So the thing is, I know that basically no one reads this. So I just do this to vent and get words out. I find it the only thing I can do when I feel as though I have no one to talk to. Well, no one that I feel wants to listen. People say that they are willing, but no one really wants to hear about how I feel sorry for myself. So I come here, to no one, with the possibility that someone may read it, that is what comforts me a little.
So this past year has been an interesting one when it comes to the ladies. Yes, I know, this again... Well, it is my blog and I can write about whatever the hell I want to. I had my first girlfriend, Celeste. We dated for a total of 3 months. That is my record so far. She was pretty darn amazing. And I treated her like she aught to be treated. I helped with dinners, I danced with her in the kitchen, I supported her in everything that she did, and I was there for her during her rough times. And the thing is, I was dating her while I was waiting for this missionary. I know, I really shouldn't have. Even during the time I knew that I shouldn't. But man, I was head over heals about this girl. So I, in essence liked two girls at the same time. So, I ended things with Celeste right before this missionary came home. I didn't feel right that I would date this awesome girl when I was thinking about someone else. I still stand by my decision though.
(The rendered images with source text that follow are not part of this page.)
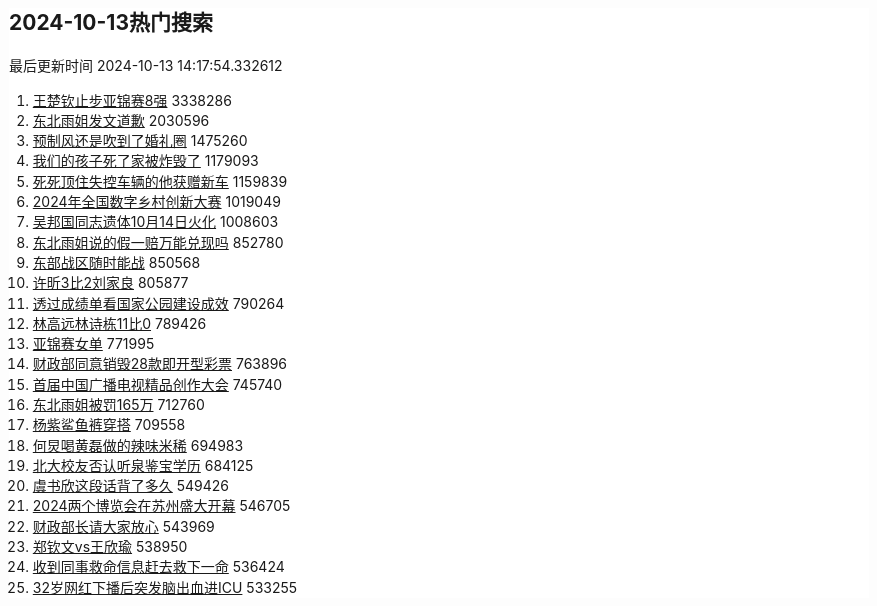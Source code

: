 ## 2024-10-13热门搜索 
最后更新时间 2024-10-13 14:17:54.332612 
1. [王楚钦止步亚锦赛8强](https://s.weibo.com/weibo?q=%23%E7%8E%8B%E6%A5%9A%E9%92%A6%E6%AD%A2%E6%AD%A5%E4%BA%9A%E9%94%A6%E8%B5%9B8%E5%BC%BA%23&t=31&band_rank=1&Refer=top) 3338286
1. [东北雨姐发文道歉](https://s.weibo.com/weibo?q=%23%E4%B8%9C%E5%8C%97%E9%9B%A8%E5%A7%90%E5%8F%91%E6%96%87%E9%81%93%E6%AD%89%23&t=31&band_rank=2&Refer=top) 2030596
1. [预制风还是吹到了婚礼圈](https://s.weibo.com/weibo?q=%23%E9%A2%84%E5%88%B6%E9%A3%8E%E8%BF%98%E6%98%AF%E5%90%B9%E5%88%B0%E4%BA%86%E5%A9%9A%E7%A4%BC%E5%9C%88%23&t=31&band_rank=11&Refer=top) 1475260
1. [我们的孩子死了家被炸毁了](https://s.weibo.com/weibo?q=%23%E6%88%91%E4%BB%AC%E7%9A%84%E5%AD%A9%E5%AD%90%E6%AD%BB%E4%BA%86%E5%AE%B6%E8%A2%AB%E7%82%B8%E6%AF%81%E4%BA%86%23&t=31&band_rank=1&Refer=top) 1179093
1. [死死顶住失控车辆的他获赠新车](https://s.weibo.com/weibo?q=%23%E6%AD%BB%E6%AD%BB%E9%A1%B6%E4%BD%8F%E5%A4%B1%E6%8E%A7%E8%BD%A6%E8%BE%86%E7%9A%84%E4%BB%96%E8%8E%B7%E8%B5%A0%E6%96%B0%E8%BD%A6%23&t=31&band_rank=1&Refer=top) 1159839
1. [2024年全国数字乡村创新大赛](https://s.weibo.com/weibo?q=%232024%E5%B9%B4%E5%85%A8%E5%9B%BD%E6%95%B0%E5%AD%97%E4%B9%A1%E6%9D%91%E5%88%9B%E6%96%B0%E5%A4%A7%E8%B5%9B%23&t=31&band_rank=7&Refer=top) 1019049
1. [吴邦国同志遗体10月14日火化](https://s.weibo.com/weibo?q=%23%E5%90%B4%E9%82%A6%E5%9B%BD%E5%90%8C%E5%BF%97%E9%81%97%E4%BD%9310%E6%9C%8814%E6%97%A5%E7%81%AB%E5%8C%96%23&t=31&band_rank=1&Refer=top) 1008603
1. [东北雨姐说的假一赔万能兑现吗](https://s.weibo.com/weibo?q=%23%E4%B8%9C%E5%8C%97%E9%9B%A8%E5%A7%90%E8%AF%B4%E7%9A%84%E5%81%87%E4%B8%80%E8%B5%94%E4%B8%87%E8%83%BD%E5%85%91%E7%8E%B0%E5%90%97%23&t=31&band_rank=2&Refer=top) 852780
1. [东部战区随时能战](https://s.weibo.com/weibo?q=%23%E4%B8%9C%E9%83%A8%E6%88%98%E5%8C%BA%E9%9A%8F%E6%97%B6%E8%83%BD%E6%88%98%23&t=31&band_rank=2&Refer=top) 850568
1. [许昕3比2刘家良](https://s.weibo.com/weibo?q=%E8%AE%B8%E6%98%953%E6%AF%942%E5%88%98%E5%AE%B6%E8%89%AF&t=31&band_rank=2&Refer=top) 805877
1. [透过成绩单看国家公园建设成效](https://s.weibo.com/weibo?q=%23%E9%80%8F%E8%BF%87%E6%88%90%E7%BB%A9%E5%8D%95%E7%9C%8B%E5%9B%BD%E5%AE%B6%E5%85%AC%E5%9B%AD%E5%BB%BA%E8%AE%BE%E6%88%90%E6%95%88%23&t=31&band_rank=3&Refer=top) 790264
1. [林高远林诗栋11比0](https://s.weibo.com/weibo?q=%23%E6%9E%97%E9%AB%98%E8%BF%9C%E6%9E%97%E8%AF%97%E6%A0%8B11%E6%AF%940%23&t=31&band_rank=4&Refer=top) 789426
1. [亚锦赛女单](https://s.weibo.com/weibo?q=%E4%BA%9A%E9%94%A6%E8%B5%9B%E5%A5%B3%E5%8D%95&t=31&band_rank=2&Refer=top) 771995
1. [财政部同意销毁28款即开型彩票](https://s.weibo.com/weibo?q=%23%E8%B4%A2%E6%94%BF%E9%83%A8%E5%90%8C%E6%84%8F%E9%94%80%E6%AF%8128%E6%AC%BE%E5%8D%B3%E5%BC%80%E5%9E%8B%E5%BD%A9%E7%A5%A8%23&t=31&band_rank=4&Refer=top) 763896
1. [首届中国广播电视精品创作大会](https://s.weibo.com/weibo?q=%23%E9%A6%96%E5%B1%8A%E4%B8%AD%E5%9B%BD%E5%B9%BF%E6%92%AD%E7%94%B5%E8%A7%86%E7%B2%BE%E5%93%81%E5%88%9B%E4%BD%9C%E5%A4%A7%E4%BC%9A%23&t=31&band_rank=3&Refer=top) 745740
1. [东北雨姐被罚165万](https://s.weibo.com/weibo?q=%23%E4%B8%9C%E5%8C%97%E9%9B%A8%E5%A7%90%E8%A2%AB%E7%BD%9A165%E4%B8%87%23&t=31&band_rank=5&Refer=top) 712760
1. [杨紫鲨鱼裤穿搭](https://s.weibo.com/weibo?q=%23%E6%9D%A8%E7%B4%AB%E9%B2%A8%E9%B1%BC%E8%A3%A4%E7%A9%BF%E6%90%AD%23&t=31&band_rank=4&Refer=top) 709558
1. [何炅喝黄磊做的辣味米稀](https://s.weibo.com/weibo?q=%23%E4%BD%95%E7%82%85%E5%96%9D%E9%BB%84%E7%A3%8A%E5%81%9A%E7%9A%84%E8%BE%A3%E5%91%B3%E7%B1%B3%E7%A8%80%23&t=31&band_rank=4&Refer=top) 694983
1. [北大校友否认听泉鉴宝学历](https://s.weibo.com/weibo?q=%23%E5%8C%97%E5%A4%A7%E6%A0%A1%E5%8F%8B%E5%90%A6%E8%AE%A4%E5%90%AC%E6%B3%89%E9%89%B4%E5%AE%9D%E5%AD%A6%E5%8E%86%23&t=31&band_rank=31&Refer=top) 684125
1. [虞书欣这段话背了多久](https://s.weibo.com/weibo?q=%E8%99%9E%E4%B9%A6%E6%AC%A3%E8%BF%99%E6%AE%B5%E8%AF%9D%E8%83%8C%E4%BA%86%E5%A4%9A%E4%B9%85&t=31&band_rank=5&Refer=top) 549426
1. [2024两个博览会在苏州盛大开幕](https://s.weibo.com/weibo?q=%232024%E4%B8%A4%E4%B8%AA%E5%8D%9A%E8%A7%88%E4%BC%9A%E5%9C%A8%E8%8B%8F%E5%B7%9E%E7%9B%9B%E5%A4%A7%E5%BC%80%E5%B9%95%23&t=31&band_rank=3&Refer=top) 546705
1. [财政部长请大家放心](https://s.weibo.com/weibo?q=%23%E8%B4%A2%E6%94%BF%E9%83%A8%E9%95%BF%E8%AF%B7%E5%A4%A7%E5%AE%B6%E6%94%BE%E5%BF%83%23&t=31&band_rank=4&Refer=top) 543969
1. [郑钦文vs王欣瑜](https://s.weibo.com/weibo?q=%23%E9%83%91%E9%92%A6%E6%96%87vs%E7%8E%8B%E6%AC%A3%E7%91%9C%23&t=31&band_rank=5&Refer=top) 538950
1. [收到同事救命信息赶去救下一命](https://s.weibo.com/weibo?q=%23%E6%94%B6%E5%88%B0%E5%90%8C%E4%BA%8B%E6%95%91%E5%91%BD%E4%BF%A1%E6%81%AF%E8%B5%B6%E5%8E%BB%E6%95%91%E4%B8%8B%E4%B8%80%E5%91%BD%23&t=31&band_rank=6&Refer=top) 536424
1. [32岁网红下播后突发脑出血进ICU](https://s.weibo.com/weibo?q=%2332%E5%B2%81%E7%BD%91%E7%BA%A2%E4%B8%8B%E6%92%AD%E5%90%8E%E7%AA%81%E5%8F%91%E8%84%91%E5%87%BA%E8%A1%80%E8%BF%9BICU%23&t=31&band_rank=6&Refer=top) 533255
So a little background on this missionary girl. We literally grew up together. We really didn't do a whole lot together but we were in the same ward for most of our lives. We went to the same high school together. And I took her to my senior prom, because she was becoming one of my best friends. She liked me for most of high school, not a 100% sure, but I think she did. And I kind of gave her the cold shoulder and went on my mission. We wrote back and forth and I was still there for her when she needed me. I felt as though she needed me, which is a nice feeling. So I got back from my mission, and we started hanging out more, and that is when I saw her in a different light. I would have sworn that she was the girl for me. But she gave me a cold shoulder and went on her mission. But we still wrote each other and I was feeling pretty dang good about her. I said that when she gets back and I could take her on a coupe dates that she might think the same thing about me.
Well, she came back, and she started dating this guy, I swear it was like 2 weeks after she got home. But I convinced her that he was not the guy for her. He was a creep. Which he truly was. And then after that she started dating this other guy one month after she got home. It was with this guy who got home one month after she did, so he JUST got back home when they started dating. And when they started dating, communication between her and me basically stopped. She stopped calling because she didn't need me anymore. She fell in love with her best friend. Which makes me happy for her. But I think I realized that we only talked because she needed someone to help her through things, and that is what I was good for. I don't mind it, but I just wish that sometimes I could be wanted as well as needed.
So I really haven't dated anyone since. Because I don't know what to do. I have always wanted to date and marry my best friend. But for me you really can't know someone until you have known them for a year or so. I would love to at least know the person for a year, if not date them for a year, before I even think about proposing. And some girls up here are just wanting a ring.
Am I too picky? Maybe. I find myself interested in girls that are graduating that semester. Happened last semester. There was this girl who had the same humor that I did, and she would give it right back. She was awesome. I just wish that I had more time with her and got to know her earlier.
Also, this semester has been a little rough for me as well. I am off track and working for the theatre department in the script library. It is quite the cushy job. But it also gives me a lot of time to think. And I find myself getting into a depression when I just have time to think. Thus the reason for this post. It is hard to be one of the only single people in your group of friends. As well as people have found me to be part of their directing scenes. I seem as though I always get cast as the supporting, the part that never gets the girl. I feel as though it is starting to be a type cast. Which hurts. One of these times I would love to play the romantic lead. But oh well.
I also don't always thoroughly enjoy it when I keep getting asked why I am not dating anyone, and having people try to set me up with their friends. Please just let me be me.
Don't get me wrong, This past year has had more ups than downs, thus the reason for the post this far away from the last one. I just wanted to get some things off my chest. I think this will do for now.